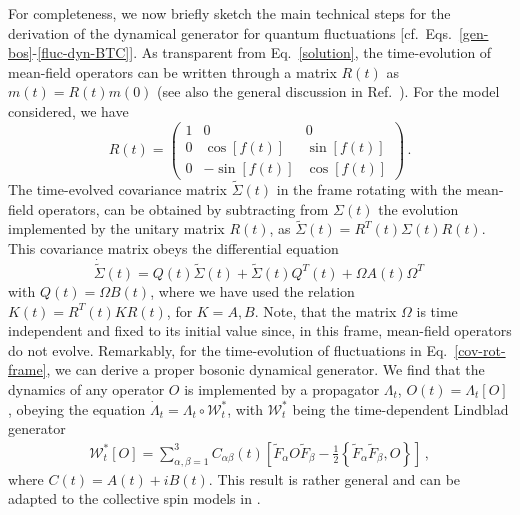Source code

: \documentclass[prl,superscriptaddress,showpacs,longbibliography,reprint]{revtex4-2}
\begin{document}
For completeness, we now briefly sketch the main technical steps for the derivation of the dynamical generator for quantum fluctuations [cf.~Eqs.~\eqref{gen-bos}-\eqref{fluc-dyn-BTC}]. As transparent from Eq.~\eqref{solution}, the time-evolution of mean-field operators can be written through a matrix $R(t)$ as  $m(t)=R(t)m(0)$ (see also the general discussion in Ref.~\cite{benatti2018}). For the model considered, we have  
\begin{equation}
    R(t)=\begin{pmatrix}
    1&0&0\\
    0&\cos[f(t)]&\sin[f(t)]\\
    0&-\sin[f(t)]&\cos[f(t)]
    \end{pmatrix}\, .
    \label{R-matrix}
\end{equation}
The time-evolved covariance matrix $\tilde{\Sigma}(t)$ in the frame rotating with the mean-field operators, can be obtained by subtracting from ${\Sigma}(t)$ the evolution implemented by the unitary matrix $R(t)$, as $\tilde{\Sigma}(t)=R^T(t) \Sigma(t) R(t)$. This covariance matrix obeys the differential equation \cite{SM}
\begin{equation}
\dot{\tilde{\Sigma}}(t)=Q(t)\tilde{\Sigma}(t)+ \tilde{\Sigma}(t)Q^T(t)+\Omega A(t) \Omega^T\, 
    \label{cov-rot-frame}
\end{equation}
with $Q(t)=\Omega B(t)$, where we have used the relation $K(t)=R^{T}(t)KR(t)$, for $K=A,B$. Note, that the matrix $\Omega$ is time independent and fixed to its initial value since, in this frame, mean-field operators do not evolve. 
Remarkably, for the time-evolution of fluctuations in Eq.~\eqref{cov-rot-frame}, we can derive a proper bosonic dynamical generator. We find that the dynamics of any operator $O$ is implemented by a propagator $\Lambda_t$, $O(t)=\Lambda_t\left[O\right]$, obeying the equation  $\dot{\Lambda}_t=\Lambda_t\circ \mathcal{W}_t^*$, with  $\mathcal{W}_t^*$ being the time-dependent Lindblad generator 
\begin{equation}
\begin{split}
    \mathcal{W}^*_t[O]=\sum_{\alpha,\beta=1}^{3}C_{\alpha\beta}(t)\left[ \tilde{F}_\alpha O \tilde{F}_\beta -\frac{1}{2}\left\{\tilde{F}_\alpha \tilde{F}_\beta, O\right\}\right]\, ,
    \end{split}
    \label{gen-bos}
\end{equation}
where $C(t)=A(t)+iB(t)$. This result is rather general and can be adapted to the collective spin models in \cite{benatti2018}.
\end{document}
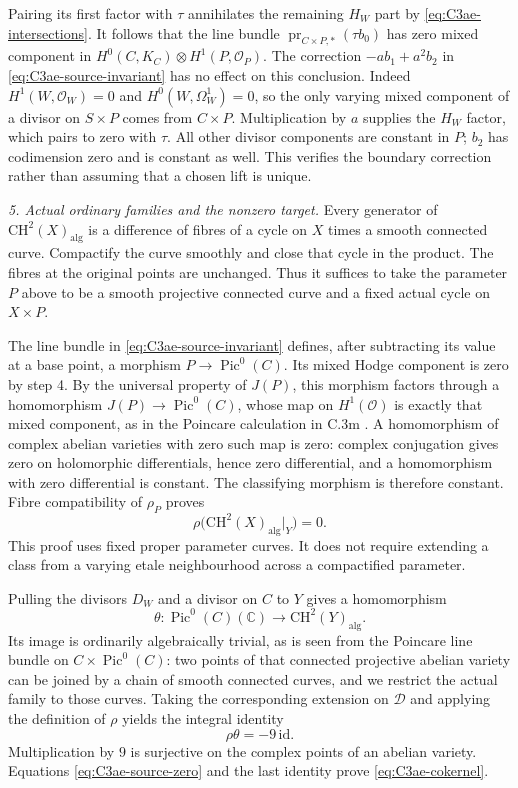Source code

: Pairing its first factor with $\tau$ annihilates the
remaining $H_W$ part by \eqref{eq:C3ae-intersections}.
It follows that the line bundle
$\operatorname{pr}_{C\times P,*}(\tau b_0)$ has zero
mixed component in $H^0(C,K_C)\otimes H^1(P,\mathcal O_P)$.
The correction $-a b_1+a^2b_2$ in
\eqref{eq:C3ae-source-invariant} has no effect on this
conclusion. Indeed $H^1(W,\mathcal O_W)=0$ and
$H^0(W,\Omega_W^1)=0$, so the only varying mixed
component of a divisor on $S\times P$ comes from
$C\times P$. Multiplication by $a$ supplies the
$H_W$ factor, which pairs to zero with $\tau$.
All other divisor components are constant in $P$;
$b_2$ has codimension zero and is constant as well.
This verifies the boundary correction rather than
assuming that a chosen lift is unique.

\emph{5. Actual ordinary families and the nonzero target.}
Every generator of $\mathrm{CH}^2(X)_{\mathrm{alg}}$ is
a difference of fibres of a cycle on $X$ times a
smooth connected curve. Compactify the curve smoothly
and close that cycle in the product. The fibres at
the original points are unchanged. Thus it suffices
to take the parameter $P$ above to be a smooth
projective connected curve and a fixed actual cycle
on $X\times P$.

The line bundle in \eqref{eq:C3ae-source-invariant}
defines, after subtracting its value at a base point,
a morphism $P\to\operatorname{Pic}^0(C)$. Its mixed
Hodge component is zero by step 4. By the universal
property of $J(P)$, this morphism factors through a
homomorphism $J(P)\to\operatorname{Pic}^0(C)$, whose
map on $H^1(\mathcal O)$ is exactly that mixed
component, as in the Poincare calculation in C.3m
\citep[Theorem 1.2 and Lemma 9.5]{D_MilneJacobians2021}.
A homomorphism of complex abelian varieties
with zero such map is zero: complex conjugation gives
zero on holomorphic differentials, hence zero
differential, and a homomorphism with zero differential
is constant. The classifying morphism is therefore
constant. Fibre compatibility of $\rho_P$ proves
\begin{equation}\label{eq:C3ae-source-zero}
                \rho\bigl(\mathrm{CH}^2(X)_{\mathrm{alg}}|_Y\bigr)=0.
\end{equation}
This proof uses fixed proper parameter curves. It
does not require extending a class from a varying
etale neighbourhood across a compactified parameter.

Pulling the divisors $D_W$ and a divisor on $C$ to
$Y$ gives a homomorphism
\[
 \theta:\operatorname{Pic}^0(C)(\mathbb C)
               \longrightarrow \mathrm{CH}^2(Y)_{\mathrm{alg}}.
\]
Its image is ordinarily algebraically trivial,
as is seen from the Poincare line bundle on
$C\times\operatorname{Pic}^0(C)$: two points of that
connected projective abelian variety can be joined
by a chain of smooth connected curves, and we restrict
the actual family to those curves. Taking the corresponding
extension on $\mathcal D$ and applying the definition
of $\rho$ yields the integral identity
\[
                         \rho\theta=-9\,\mathrm{id}.
\]
Multiplication by $9$ is surjective on the complex
points of an abelian variety. Equations
\eqref{eq:C3ae-source-zero} and the last identity prove
\eqref{eq:C3ae-cokernel}.

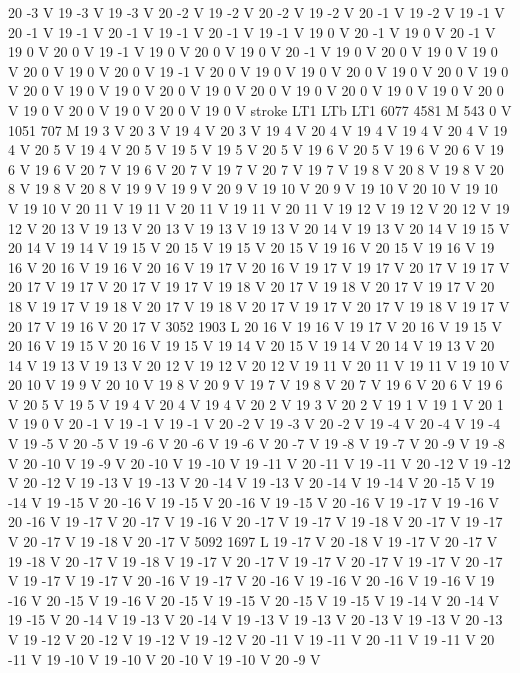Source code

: {{{{{20 -3 V
19 -3 V
19 -3 V
20 -2 V
19 -2 V
20 -2 V
19 -2 V
20 -1 V
19 -2 V
19 -1 V
20 -1 V
19 -1 V
20 -1 V
19 -1 V
20 -1 V
19 -1 V
19 0 V
20 -1 V
19 0 V
20 -1 V
19 0 V
20 0 V
19 -1 V
19 0 V
20 0 V
19 0 V
20 -1 V
19 0 V
20 0 V
19 0 V
19 0 V
20 0 V
19 0 V
20 0 V
19 -1 V
20 0 V
19 0 V
19 0 V
20 0 V
19 0 V
20 0 V
19 0 V
20 0 V
19 0 V
19 0 V
20 0 V
19 0 V
20 0 V
19 0 V
20 0 V
19 0 V
19 0 V
20 0 V
19 0 V
20 0 V
19 0 V
20 0 V
19 0 V
stroke
LT1
LTb
LT1
6077 4581 M
543 0 V
1051 707 M
19 3 V
20 3 V
19 4 V
20 3 V
19 4 V
20 4 V
19 4 V
19 4 V
20 4 V
19 4 V
20 5 V
19 4 V
20 5 V
19 5 V
19 5 V
20 5 V
19 6 V
20 5 V
19 6 V
20 6 V
19 6 V
19 6 V
20 7 V
19 6 V
20 7 V
19 7 V
20 7 V
19 7 V
19 8 V
20 8 V
19 8 V
20 8 V
19 8 V
20 8 V
19 9 V
19 9 V
20 9 V
19 10 V
20 9 V
19 10 V
20 10 V
19 10 V
19 10 V
20 11 V
19 11 V
20 11 V
19 11 V
20 11 V
19 12 V
19 12 V
20 12 V
19 12 V
20 13 V
19 13 V
20 13 V
19 13 V
19 13 V
20 14 V
19 13 V
20 14 V
19 15 V
20 14 V
19 14 V
19 15 V
20 15 V
19 15 V
20 15 V
19 16 V
20 15 V
19 16 V
19 16 V
20 16 V
19 16 V
20 16 V
19 17 V
20 16 V
19 17 V
19 17 V
20 17 V
19 17 V
20 17 V
19 17 V
20 17 V
19 17 V
19 18 V
20 17 V
19 18 V
20 17 V
19 17 V
20 18 V
19 17 V
19 18 V
20 17 V
19 18 V
20 17 V
19 17 V
20 17 V
19 18 V
19 17 V
20 17 V
19 16 V
20 17 V
3052 1903 L
20 16 V
19 16 V
19 17 V
20 16 V
19 15 V
20 16 V
19 15 V
20 16 V
19 15 V
19 14 V
20 15 V
19 14 V
20 14 V
19 13 V
20 14 V
19 13 V
19 13 V
20 12 V
19 12 V
20 12 V
19 11 V
20 11 V
19 11 V
19 10 V
20 10 V
19 9 V
20 10 V
19 8 V
20 9 V
19 7 V
19 8 V
20 7 V
19 6 V
20 6 V
19 6 V
20 5 V
19 5 V
19 4 V
20 4 V
19 4 V
20 2 V
19 3 V
20 2 V
19 1 V
19 1 V
20 1 V
19 0 V
20 -1 V
19 -1 V
19 -1 V
20 -2 V
19 -3 V
20 -2 V
19 -4 V
20 -4 V
19 -4 V
19 -5 V
20 -5 V
19 -6 V
20 -6 V
19 -6 V
20 -7 V
19 -8 V
19 -7 V
20 -9 V
19 -8 V
20 -10 V
19 -9 V
20 -10 V
19 -10 V
19 -11 V
20 -11 V
19 -11 V
20 -12 V
19 -12 V
20 -12 V
19 -13 V
19 -13 V
20 -14 V
19 -13 V
20 -14 V
19 -14 V
20 -15 V
19 -14 V
19 -15 V
20 -16 V
19 -15 V
20 -16 V
19 -15 V
20 -16 V
19 -17 V
19 -16 V
20 -16 V
19 -17 V
20 -17 V
19 -16 V
20 -17 V
19 -17 V
19 -18 V
20 -17 V
19 -17 V
20 -17 V
19 -18 V
20 -17 V
5092 1697 L
19 -17 V
20 -18 V
19 -17 V
20 -17 V
19 -18 V
20 -17 V
19 -18 V
19 -17 V
20 -17 V
19 -17 V
20 -17 V
19 -17 V
20 -17 V
19 -17 V
19 -17 V
20 -16 V
19 -17 V
20 -16 V
19 -16 V
20 -16 V
19 -16 V
19 -16 V
20 -15 V
19 -16 V
20 -15 V
19 -15 V
20 -15 V
19 -15 V
19 -14 V
20 -14 V
19 -15 V
20 -14 V
19 -13 V
20 -14 V
19 -13 V
19 -13 V
20 -13 V
19 -13 V
20 -13 V
19 -12 V
20 -12 V
19 -12 V
19 -12 V
20 -11 V
19 -11 V
20 -11 V
19 -11 V
20 -11 V
19 -10 V
19 -10 V
20 -10 V
19 -10 V
20 -9 V
}}}}}
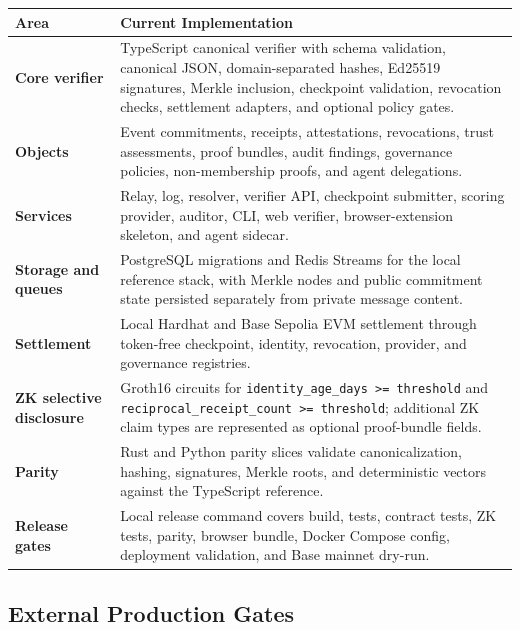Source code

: \documentclass[11pt]{article}
\begin{document}
\begin{center}
\begin{tabularx}{\textwidth}{>{\bfseries}p{} X}
\toprule
Area & Current Implementation \\
\midrule
Core verifier & TypeScript canonical verifier with schema validation, canonical JSON, domain-separated hashes, Ed25519 signatures, Merkle inclusion, checkpoint validation, revocation checks, settlement adapters, and optional policy gates. \\
Objects & Event commitments, receipts, attestations, revocations, trust assessments, proof bundles, audit findings, governance policies, non-membership proofs, and agent delegations. \\
Services & Relay, log, resolver, verifier API, checkpoint submitter, scoring provider, auditor, CLI, web verifier, browser-extension skeleton, and agent sidecar. \\
Storage and queues & PostgreSQL migrations and Redis Streams for the local reference stack, with Merkle nodes and public commitment state persisted separately from private message content. \\
Settlement & Local Hardhat and Base Sepolia EVM settlement through token-free checkpoint, identity, revocation, provider, and governance registries. \\
ZK selective disclosure & Groth16 circuits for \texttt{identity\_age\_days >= threshold} and \texttt{reciprocal\_receipt\_count >= threshold}; additional ZK claim types are represented as optional proof-bundle fields. \\
Parity & Rust and Python parity slices validate canonicalization, hashing, signatures, Merkle roots, and deterministic vectors against the TypeScript reference. \\
Release gates & Local release command covers build, tests, contract tests, ZK tests, parity, browser bundle, Docker Compose config, deployment validation, and Base mainnet dry-run. \\
\bottomrule
\end{tabularx}
\end{center}

\subsection{External Production Gates}
\end{document}
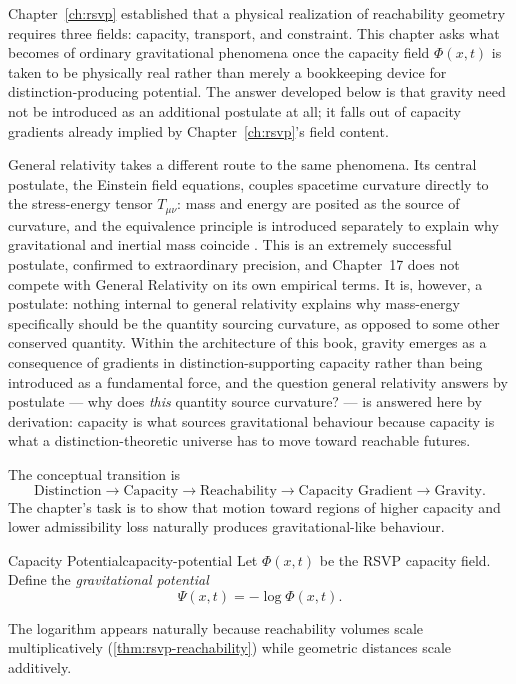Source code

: \documentclass[12pt,twoside,openright]{book}
\begin{document}
Chapter~\ref{ch:rsvp} established that a physical realization
of reachability geometry requires three fields: capacity,
transport, and constraint. This chapter asks what becomes of
ordinary gravitational phenomena once the capacity field
$\Phi(x,t)$ is taken to be physically real rather than merely
a bookkeeping device for distinction-producing potential. The
answer developed below is that gravity need not be introduced
as an additional postulate at all; it falls out of capacity
gradients already implied by Chapter~\ref{ch:rsvp}'s field
content.

General relativity takes a different route to the same
phenomena. Its central postulate, the Einstein field
equations, couples spacetime curvature directly to the
stress-energy tensor $T_{\mu\nu}$: mass and energy are
posited as the source of curvature, and the equivalence
principle is introduced separately to explain why
gravitational and inertial mass coincide
\parencite{misner1973}. This is an extremely successful
postulate, confirmed to extraordinary precision, and Chapter~17
does not compete with General Relativity on its own
empirical terms. It is, however, a postulate: nothing internal
to general relativity explains why mass-energy specifically
should be the quantity sourcing curvature, as opposed to some
other conserved quantity. Within the architecture of this
book, gravity emerges as a consequence of gradients in
distinction-supporting capacity rather than being introduced
as a fundamental force, and the question general relativity
answers by postulate --- why does \emph{this} quantity source
curvature? --- is answered here by derivation: capacity is
what sources gravitational behaviour because capacity is what
a distinction-theoretic universe has to move toward reachable
futures.

The conceptual transition is
\[
  \text{Distinction} \to \text{Capacity} \to \text{Reachability}
  \to \text{Capacity Gradient} \to \text{Gravity}.
\]
The chapter's task is to show that motion toward regions of
higher capacity and lower admissibility loss naturally
produces gravitational-like behaviour.

\begin{definition}{Capacity Potential}{capacity-potential}
  Let $\Phi(x,t)$ be the RSVP capacity field. Define the
  \emph{gravitational potential}
  \[
    \Psi(x,t) = -\log \Phi(x,t).
  \]
\end{definition}

The logarithm appears naturally because reachability
volumes scale multiplicatively (\cref{thm:rsvp-reachability})
while geometric distances scale additively.
\end{document}
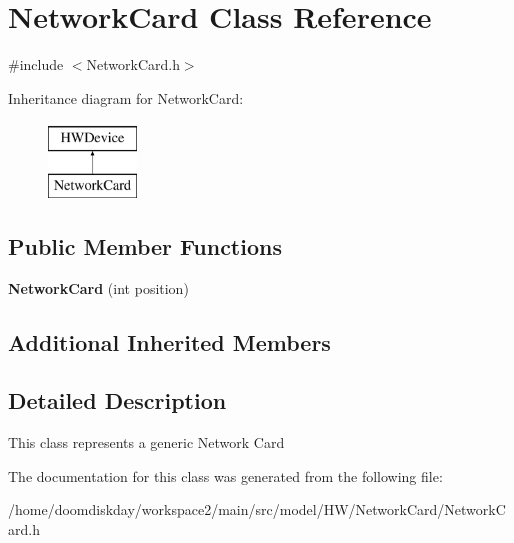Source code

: \hypertarget{classNetworkCard}{}\section{Network\+Card Class Reference}
\label{classNetworkCard}


{\ttfamily \#include $<$Network\+Card.\+h$>$}

Inheritance diagram for Network\+Card\+:\begin{figure}[H]
\begin{center}
\leavevmode
\includegraphics[height=2.000000cm]{classNetworkCard}
\end{center}
\end{figure}
\subsection*{Public Member Functions}
\begin{DoxyCompactItemize}
\item 
{\bfseries Network\+Card} (int position)\hypertarget{classNetworkCard_a6a74d2a0de1390de3ada44a5ee63020f}{}\label{classNetworkCard_a6a74d2a0de1390de3ada44a5ee63020f}

\end{DoxyCompactItemize}
\subsection*{Additional Inherited Members}


\subsection{Detailed Description}
This class represents a generic Network Card 

The documentation for this class was generated from the following file\+:\begin{DoxyCompactItemize}
\item 
/home/doomdiskday/workspace2/main/src/model/\+H\+W/\+Network\+Card/Network\+Card.\+h\end{DoxyCompactItemize}
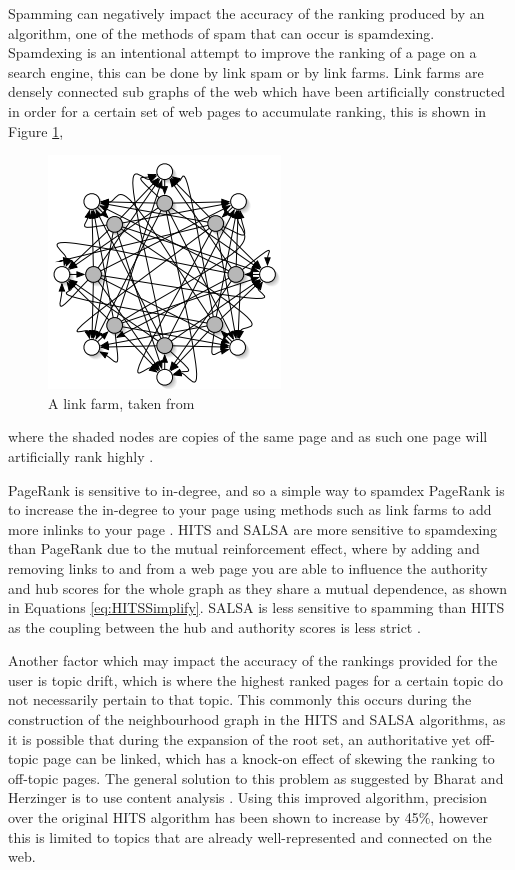 \documentclass[11pt]{report}
\begin{document}
Spamming can negatively impact the accuracy of the ranking produced by an algorithm, one of the methods of spam that can occur is spamdexing. Spamdexing is an intentional attempt to improve the ranking of a page on a search engine, this can be done by link spam or by link farms. Link farms are densely connected sub graphs of the web which have been artificially constructed in order for a certain set of web pages to accumulate ranking, this is shown in Figure \ref{fig:link farm},
\begin{figure}[h]
\centering
\includegraphics[width=0.5\linewidth]{link_farm_baldi.png}
\caption{A link farm, taken from \cite{baldi2003modeling}}
\label{fig:link farm}
\end{figure}
where the shaded nodes are copies of the same page and as such one page will artificially rank highly \cite{baldi2003modeling}. 


PageRank is sensitive to in-degree, and so a simple way to spamdex PageRank is to increase the in-degree to your page using methods such as link farms to add more inlinks to your page \cite{bonato}. HITS and SALSA are more sensitive to spamdexing than PageRank due to the mutual reinforcement effect, where by adding and removing links to and from a web page you are able to influence the authority and hub scores for the whole graph as they share a mutual dependence, as shown in Equations \eqref{eq:HITSSimplify}. SALSA is less sensitive to spamming than HITS as the coupling between the hub and authority scores is less strict \cite{lempel2000stochastic}.

Another factor which may impact the accuracy of the rankings provided for the user is topic drift, which is where the highest ranked pages for a certain topic do not necessarily pertain to that topic. This commonly this occurs during the construction of the neighbourhood graph in the HITS and SALSA algorithms, as it is possible that during the expansion of the root set, an authoritative yet off-topic page can be linked, which has a knock-on effect of skewing the ranking to off-topic pages. The general solution to this problem as suggested by Bharat and Herzinger is to use content analysis \cite{bharat1998improved}. Using this improved algorithm, precision over the original HITS algorithm has been shown to increase by 45\%, however this is limited to topics that are already well-represented and connected on the web.
\end{document}
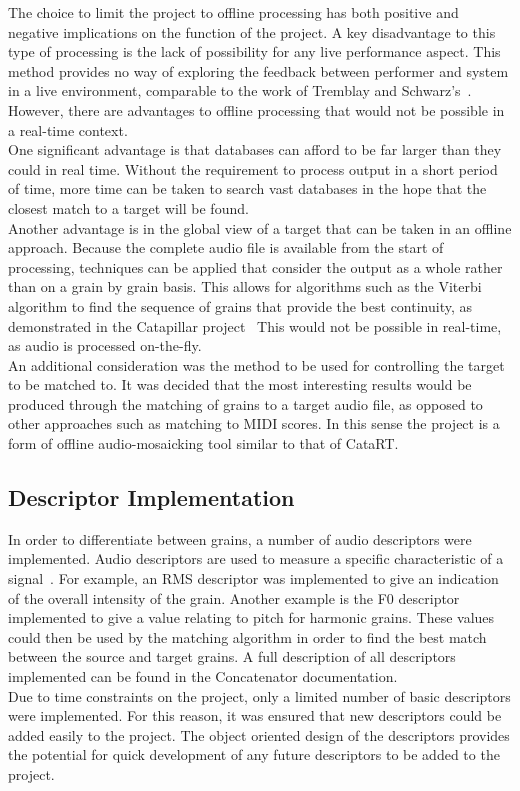 \documentclass[titlepage]{scrartcl}
\begin{document}
    The choice to limit the project to offline processing has both positive and
    negative implications on the function of the project. A key disadvantage to
    this type of processing is the lack of possibility for any live performance
    aspect. This method provides no way of exploring the feedback between
    performer and system in a live environment, comparable to the work of
    Tremblay and Schwarz's~\citeyearpar{Tremblay2010}.
    However, there are advantages to offline processing that would not be
    possible in a real-time context.\\
    One significant advantage is that databases can afford to be far larger
    than they could in real time. Without the requirement to process output in
    a short period of time, more time can be taken to search vast databases in
    the hope that the closest match to a target will be found.\\
    Another advantage is in the global view of a target that can be taken in an
    offline approach. Because the complete audio file is available from the
    start of processing, techniques can be applied that consider the output as
    a whole rather than on a grain by grain basis. This allows for algorithms
    such as the Viterbi algorithm to find the sequence of grains that provide
    the best continuity, as demonstrated in the Catapillar
    project~\parencite[p.4]{Schwarz2003} This would not be possible in
    real-time, as audio is processed on-the-fly.\\

    An additional consideration was the method to be used for controlling the
    target to be matched to. It was decided that the most interesting results
    would be produced through the matching of grains to a target audio file, as
    opposed to other approaches such as matching to MIDI scores. In this sense
    the project is a form of offline audio-mosaicking tool similar to that of
    CataRT.
    
    \subsection*{Descriptor Implementation}
    In order to differentiate between grains, a number of audio descriptors
    were implemented. Audio descriptors are used to measure a specific
    characteristic of a signal~\parencite[p.31]{Lerch2012}. For example, an RMS
    descriptor was implemented to give an indication of the overall intensity
    of the grain. Another example is the F0 descriptor implemented to give a
    value relating to pitch for harmonic grains. These values could then be
    used by the matching algorithm in order to find the best match between the
    source and target grains. A full description of all descriptors implemented
    can be found in the Concatenator documentation.\\
    Due to time constraints on the project, only a limited number of basic
    descriptors were implemented. For this reason, it was ensured that new
    descriptors could be added easily to the project. The object oriented
    design of the descriptors provides the potential for quick development of
    any future descriptors to be added to the project. 
\end{document}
======
Your goal >> Lines above that include the string "descriptors" need to be copied.

Solution >>
    In order to differentiate between grains, a number of audio descriptors
    were implemented. Audio descriptors are used to measure a specific
    source and target grains. A full description of all descriptors implemented
    descriptors were implemented. For this reason, it was ensured that new
    descriptors could be added easily to the project. The object oriented
    design of the descriptors provides the potential for quick development of
    any future descriptors to be added to the project. 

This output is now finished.